* _Required work_
Below are records; reproduce exactly the lines from the one that has "1. Begin editing an issue as described above." through the one that has "<li> <p>System-wide and", ends included, and nothing more.

(Extracted records)
============================================================
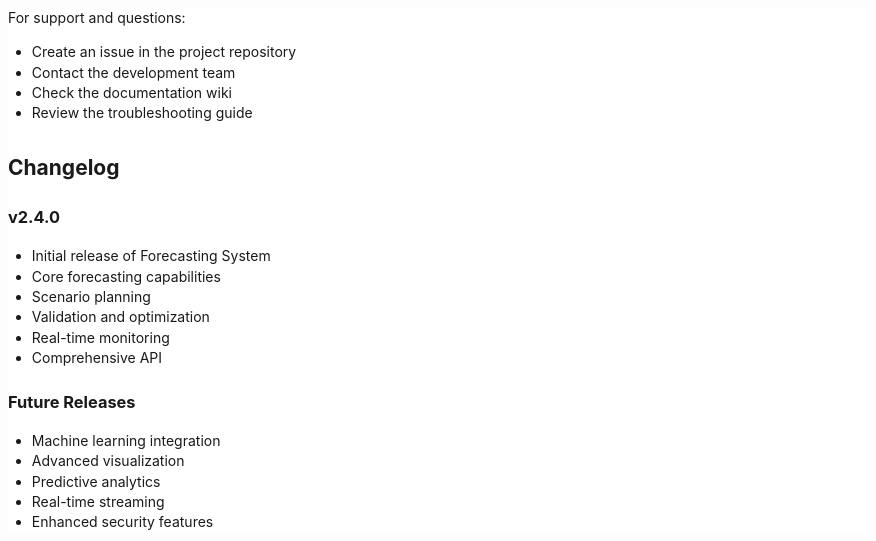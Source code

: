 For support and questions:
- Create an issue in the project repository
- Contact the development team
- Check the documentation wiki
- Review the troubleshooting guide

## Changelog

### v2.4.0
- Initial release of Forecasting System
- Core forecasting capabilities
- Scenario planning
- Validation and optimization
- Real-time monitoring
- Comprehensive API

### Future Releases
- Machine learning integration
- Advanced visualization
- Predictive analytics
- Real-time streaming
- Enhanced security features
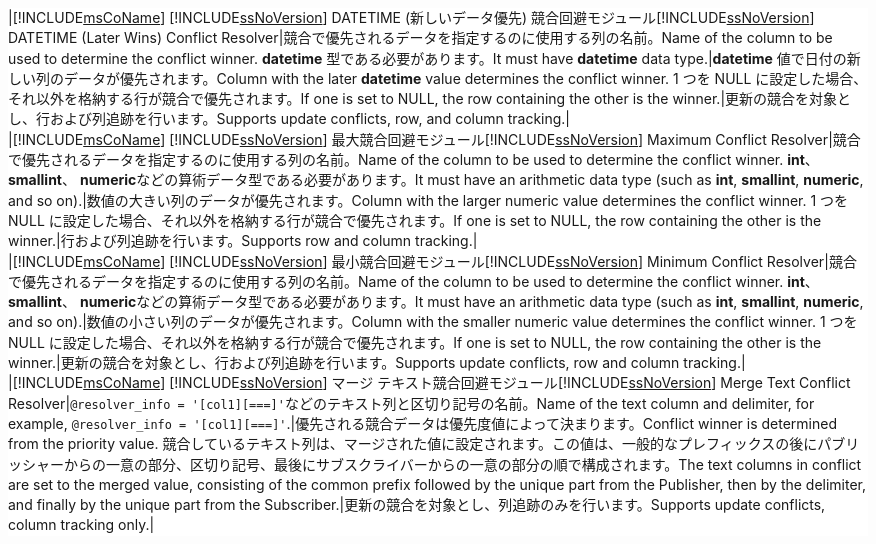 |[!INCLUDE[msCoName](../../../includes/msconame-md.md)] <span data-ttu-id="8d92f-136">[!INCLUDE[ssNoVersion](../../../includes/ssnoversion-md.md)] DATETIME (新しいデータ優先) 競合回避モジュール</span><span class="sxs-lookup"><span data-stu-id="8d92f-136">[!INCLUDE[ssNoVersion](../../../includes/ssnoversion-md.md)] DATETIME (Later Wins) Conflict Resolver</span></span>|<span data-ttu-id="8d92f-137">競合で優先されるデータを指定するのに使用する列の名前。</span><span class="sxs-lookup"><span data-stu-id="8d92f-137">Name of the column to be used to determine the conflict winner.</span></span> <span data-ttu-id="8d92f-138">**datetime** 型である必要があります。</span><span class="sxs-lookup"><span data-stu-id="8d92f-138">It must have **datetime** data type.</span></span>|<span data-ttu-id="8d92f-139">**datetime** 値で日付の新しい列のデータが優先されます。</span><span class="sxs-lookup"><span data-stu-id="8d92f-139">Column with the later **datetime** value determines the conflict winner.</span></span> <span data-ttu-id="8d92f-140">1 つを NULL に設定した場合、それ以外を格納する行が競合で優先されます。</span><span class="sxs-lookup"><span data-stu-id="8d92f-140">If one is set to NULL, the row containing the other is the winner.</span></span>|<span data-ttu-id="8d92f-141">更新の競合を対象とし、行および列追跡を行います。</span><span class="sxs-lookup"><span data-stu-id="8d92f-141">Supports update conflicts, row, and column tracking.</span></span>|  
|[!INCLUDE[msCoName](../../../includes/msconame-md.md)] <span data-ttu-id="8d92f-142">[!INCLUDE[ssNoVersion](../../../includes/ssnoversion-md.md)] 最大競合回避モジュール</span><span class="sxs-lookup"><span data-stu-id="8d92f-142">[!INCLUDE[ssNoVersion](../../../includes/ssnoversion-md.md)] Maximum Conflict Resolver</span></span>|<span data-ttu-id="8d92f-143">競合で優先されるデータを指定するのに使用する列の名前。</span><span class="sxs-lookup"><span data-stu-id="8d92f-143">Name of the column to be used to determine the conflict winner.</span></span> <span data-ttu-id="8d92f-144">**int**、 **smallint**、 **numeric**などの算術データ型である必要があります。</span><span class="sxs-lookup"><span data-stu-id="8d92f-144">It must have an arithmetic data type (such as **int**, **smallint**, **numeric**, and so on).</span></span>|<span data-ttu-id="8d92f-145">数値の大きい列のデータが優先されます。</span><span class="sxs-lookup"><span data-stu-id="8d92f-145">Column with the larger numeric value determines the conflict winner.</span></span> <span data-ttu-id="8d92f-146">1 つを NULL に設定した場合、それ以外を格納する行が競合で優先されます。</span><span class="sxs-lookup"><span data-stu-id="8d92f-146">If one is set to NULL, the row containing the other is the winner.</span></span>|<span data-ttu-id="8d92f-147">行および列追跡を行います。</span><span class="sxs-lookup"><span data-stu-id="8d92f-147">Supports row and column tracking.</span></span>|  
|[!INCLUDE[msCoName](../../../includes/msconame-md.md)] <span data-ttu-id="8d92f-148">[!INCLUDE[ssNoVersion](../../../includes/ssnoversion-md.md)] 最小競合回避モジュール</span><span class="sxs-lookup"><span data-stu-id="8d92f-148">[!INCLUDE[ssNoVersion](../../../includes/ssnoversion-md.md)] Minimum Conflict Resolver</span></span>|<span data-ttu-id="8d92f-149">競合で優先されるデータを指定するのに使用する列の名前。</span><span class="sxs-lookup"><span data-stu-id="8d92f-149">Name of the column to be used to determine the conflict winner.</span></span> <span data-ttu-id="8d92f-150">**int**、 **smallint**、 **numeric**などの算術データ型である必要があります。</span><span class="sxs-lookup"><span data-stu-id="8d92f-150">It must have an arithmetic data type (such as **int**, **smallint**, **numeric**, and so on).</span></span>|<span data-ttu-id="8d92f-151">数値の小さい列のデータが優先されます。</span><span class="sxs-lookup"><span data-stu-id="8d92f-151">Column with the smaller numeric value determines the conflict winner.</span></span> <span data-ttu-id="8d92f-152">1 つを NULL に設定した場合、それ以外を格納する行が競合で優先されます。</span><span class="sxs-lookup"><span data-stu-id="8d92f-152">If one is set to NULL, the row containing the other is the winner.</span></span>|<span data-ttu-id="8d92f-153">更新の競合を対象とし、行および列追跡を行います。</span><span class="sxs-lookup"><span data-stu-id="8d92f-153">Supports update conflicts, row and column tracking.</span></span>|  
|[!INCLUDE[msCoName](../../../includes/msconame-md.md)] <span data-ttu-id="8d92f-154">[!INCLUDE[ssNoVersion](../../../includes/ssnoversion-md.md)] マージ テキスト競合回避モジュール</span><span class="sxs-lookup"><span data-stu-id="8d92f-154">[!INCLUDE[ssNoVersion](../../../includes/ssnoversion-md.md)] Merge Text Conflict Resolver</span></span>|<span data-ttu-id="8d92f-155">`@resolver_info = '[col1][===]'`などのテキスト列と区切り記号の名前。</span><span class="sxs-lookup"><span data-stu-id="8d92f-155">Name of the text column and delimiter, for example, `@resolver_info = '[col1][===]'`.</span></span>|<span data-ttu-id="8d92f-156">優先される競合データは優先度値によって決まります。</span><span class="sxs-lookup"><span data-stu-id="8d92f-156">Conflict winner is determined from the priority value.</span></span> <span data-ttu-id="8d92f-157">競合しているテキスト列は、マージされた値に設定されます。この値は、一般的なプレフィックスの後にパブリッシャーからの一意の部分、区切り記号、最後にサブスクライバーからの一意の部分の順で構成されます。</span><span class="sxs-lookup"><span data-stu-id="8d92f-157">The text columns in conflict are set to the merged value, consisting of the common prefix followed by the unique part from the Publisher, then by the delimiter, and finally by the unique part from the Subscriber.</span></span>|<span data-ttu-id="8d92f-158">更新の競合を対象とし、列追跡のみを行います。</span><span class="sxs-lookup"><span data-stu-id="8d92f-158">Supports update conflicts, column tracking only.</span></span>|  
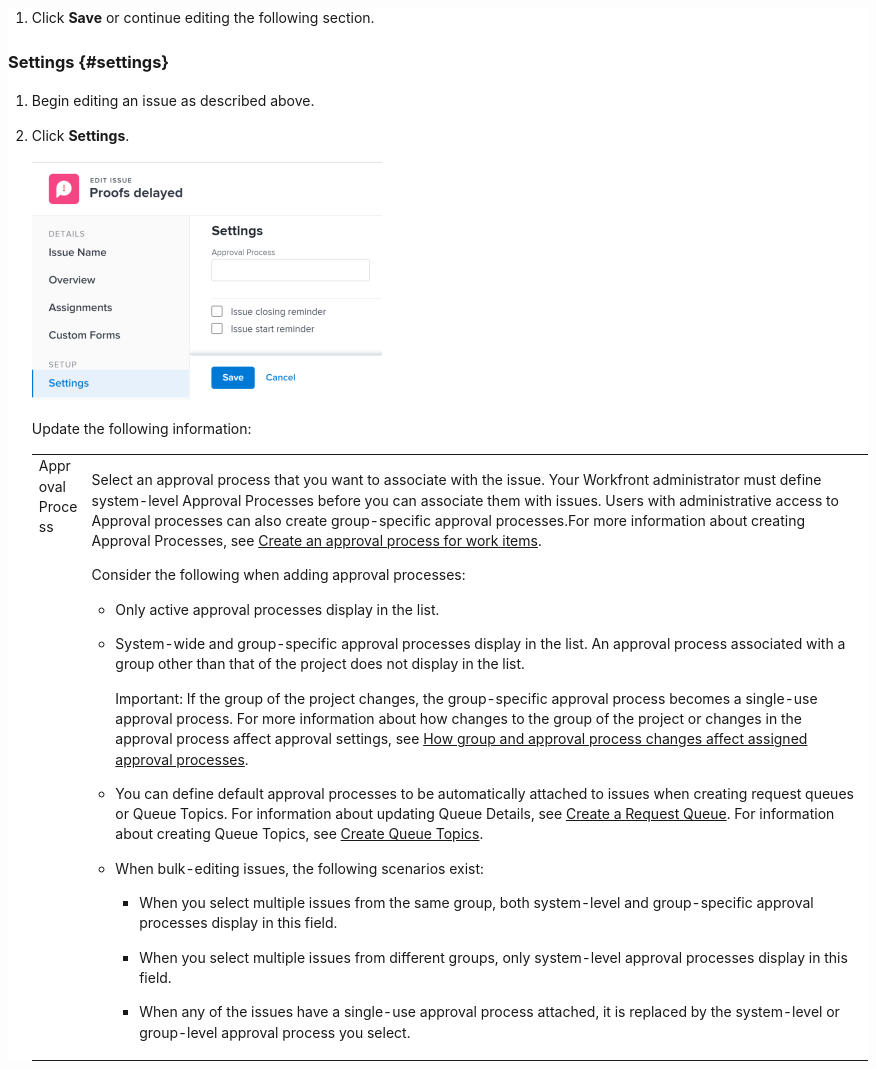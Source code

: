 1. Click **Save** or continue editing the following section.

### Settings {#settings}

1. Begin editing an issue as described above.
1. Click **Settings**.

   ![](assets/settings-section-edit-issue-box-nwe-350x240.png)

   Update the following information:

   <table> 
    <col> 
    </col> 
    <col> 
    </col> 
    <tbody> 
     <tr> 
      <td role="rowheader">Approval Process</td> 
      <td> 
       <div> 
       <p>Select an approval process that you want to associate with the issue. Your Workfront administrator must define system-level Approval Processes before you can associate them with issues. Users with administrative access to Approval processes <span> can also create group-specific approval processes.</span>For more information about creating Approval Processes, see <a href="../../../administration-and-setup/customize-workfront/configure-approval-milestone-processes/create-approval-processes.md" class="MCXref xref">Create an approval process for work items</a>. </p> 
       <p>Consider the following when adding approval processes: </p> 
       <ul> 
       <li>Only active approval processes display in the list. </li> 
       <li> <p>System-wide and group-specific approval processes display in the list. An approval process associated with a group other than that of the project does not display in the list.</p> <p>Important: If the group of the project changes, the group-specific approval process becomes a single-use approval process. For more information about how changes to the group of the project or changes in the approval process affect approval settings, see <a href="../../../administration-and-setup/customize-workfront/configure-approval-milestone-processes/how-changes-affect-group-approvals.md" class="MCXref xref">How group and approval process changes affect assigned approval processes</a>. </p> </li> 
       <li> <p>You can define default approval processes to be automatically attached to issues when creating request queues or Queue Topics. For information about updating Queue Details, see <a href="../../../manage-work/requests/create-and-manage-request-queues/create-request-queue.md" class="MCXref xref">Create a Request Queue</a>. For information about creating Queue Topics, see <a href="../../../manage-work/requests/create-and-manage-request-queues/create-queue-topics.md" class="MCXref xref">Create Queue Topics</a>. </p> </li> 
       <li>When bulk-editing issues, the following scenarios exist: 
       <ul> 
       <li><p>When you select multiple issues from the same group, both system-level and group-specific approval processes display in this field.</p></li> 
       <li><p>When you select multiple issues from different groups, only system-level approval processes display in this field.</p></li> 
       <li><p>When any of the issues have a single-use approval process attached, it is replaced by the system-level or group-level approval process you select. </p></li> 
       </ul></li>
============================================================
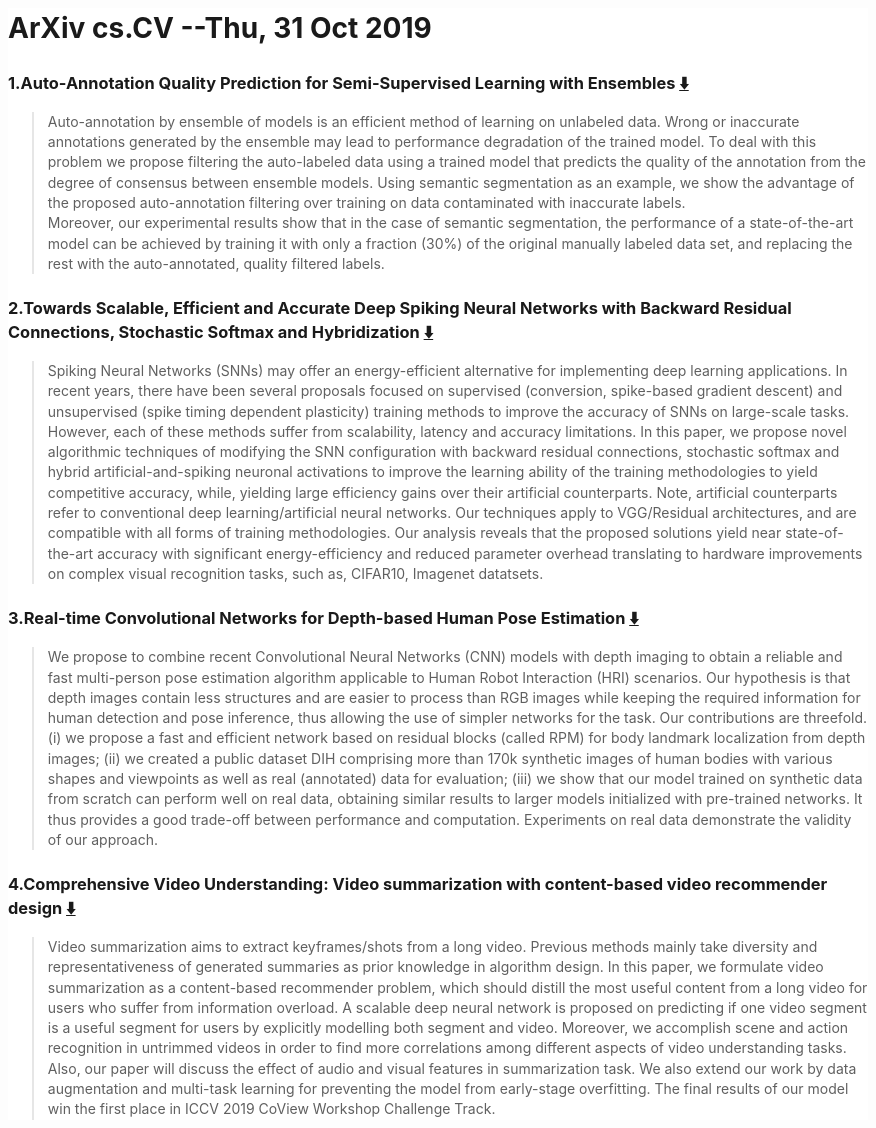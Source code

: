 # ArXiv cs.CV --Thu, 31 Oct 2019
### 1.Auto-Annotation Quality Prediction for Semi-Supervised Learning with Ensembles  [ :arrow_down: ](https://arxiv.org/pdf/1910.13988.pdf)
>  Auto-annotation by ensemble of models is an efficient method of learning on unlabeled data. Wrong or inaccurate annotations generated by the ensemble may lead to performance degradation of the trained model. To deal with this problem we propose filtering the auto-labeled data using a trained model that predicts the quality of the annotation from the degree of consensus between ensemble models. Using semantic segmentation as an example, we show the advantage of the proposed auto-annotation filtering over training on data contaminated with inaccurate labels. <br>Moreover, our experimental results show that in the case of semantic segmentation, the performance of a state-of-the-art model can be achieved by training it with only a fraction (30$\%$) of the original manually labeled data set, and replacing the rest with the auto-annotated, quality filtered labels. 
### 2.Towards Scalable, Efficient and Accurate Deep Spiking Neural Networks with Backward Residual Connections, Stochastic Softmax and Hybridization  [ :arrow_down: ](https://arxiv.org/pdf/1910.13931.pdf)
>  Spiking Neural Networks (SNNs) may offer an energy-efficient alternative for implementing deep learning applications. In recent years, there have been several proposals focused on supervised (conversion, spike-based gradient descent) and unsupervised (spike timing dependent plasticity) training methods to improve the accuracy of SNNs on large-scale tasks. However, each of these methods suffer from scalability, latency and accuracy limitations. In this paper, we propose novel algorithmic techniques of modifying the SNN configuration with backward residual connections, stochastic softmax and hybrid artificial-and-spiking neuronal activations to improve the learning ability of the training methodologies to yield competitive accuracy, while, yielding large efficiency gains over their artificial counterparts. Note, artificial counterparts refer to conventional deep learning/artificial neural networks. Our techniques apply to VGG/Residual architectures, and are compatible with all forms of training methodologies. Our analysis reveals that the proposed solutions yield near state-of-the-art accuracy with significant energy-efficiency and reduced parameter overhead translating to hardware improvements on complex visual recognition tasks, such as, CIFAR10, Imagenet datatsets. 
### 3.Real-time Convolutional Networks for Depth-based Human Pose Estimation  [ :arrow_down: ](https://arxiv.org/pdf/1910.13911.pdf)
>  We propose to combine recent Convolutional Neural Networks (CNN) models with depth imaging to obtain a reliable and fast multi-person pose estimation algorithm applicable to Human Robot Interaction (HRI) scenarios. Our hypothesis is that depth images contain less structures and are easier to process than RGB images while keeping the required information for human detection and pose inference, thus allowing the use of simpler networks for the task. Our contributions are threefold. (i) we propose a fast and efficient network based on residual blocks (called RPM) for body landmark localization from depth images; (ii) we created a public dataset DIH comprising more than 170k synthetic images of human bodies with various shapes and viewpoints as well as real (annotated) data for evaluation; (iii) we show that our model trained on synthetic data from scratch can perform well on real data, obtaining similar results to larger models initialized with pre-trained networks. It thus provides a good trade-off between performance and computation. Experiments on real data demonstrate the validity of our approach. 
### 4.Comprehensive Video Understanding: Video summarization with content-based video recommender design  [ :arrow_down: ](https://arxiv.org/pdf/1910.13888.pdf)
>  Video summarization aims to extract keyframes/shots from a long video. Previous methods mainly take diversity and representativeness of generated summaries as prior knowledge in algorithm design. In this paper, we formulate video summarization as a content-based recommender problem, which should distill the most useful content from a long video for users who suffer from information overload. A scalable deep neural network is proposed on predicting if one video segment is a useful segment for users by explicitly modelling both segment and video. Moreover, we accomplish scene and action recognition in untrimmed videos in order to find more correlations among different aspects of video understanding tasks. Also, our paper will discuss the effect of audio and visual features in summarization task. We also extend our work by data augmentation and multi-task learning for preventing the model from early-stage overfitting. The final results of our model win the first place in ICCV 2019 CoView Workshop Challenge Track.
============================================================
* _Written response_
1. Begin editing an issue as described above.
1. Click **Settings**.

   ![](assets/settings-section-edit-issue-box-nwe-350x240.png)

   Update the following information:

   <table> 
    <col> 
    </col> 
    <col> 
    </col> 
    <tbody> 
     <tr> 
      <td role="rowheader">Approval Process</td> 
      <td> 
       <div> 
       <p>Select an approval process that you want to associate with the issue. Your Workfront administrator must define system-level Approval Processes before you can associate them with issues. Users with administrative access to Approval processes <span> can also create group-specific approval processes.</span>For more information about creating Approval Processes, see <a href="../../../administration-and-setup/customize-workfront/configure-approval-milestone-processes/create-approval-processes.md" class="MCXref xref">Create an approval process for work items</a>. </p> 
       <p>Consider the following when adding approval processes: </p> 
       <ul> 
       <li>Only active approval processes display in the list. </li> 
       <li> <p>System-wide and group-specific approval processes display in the list. An approval process associated with a group other than that of the project does not display in the list.</p> <p>Important: If the group of the project changes, the group-specific approval process becomes a single-use approval process. For more information about how changes to the group of the project or changes in the approval process affect approval settings, see <a href="../../../administration-and-setup/customize-workfront/configure-approval-milestone-processes/how-changes-affect-group-approvals.md" class="MCXref xref">How group and approval process changes affect assigned approval processes</a>. </p> </li> 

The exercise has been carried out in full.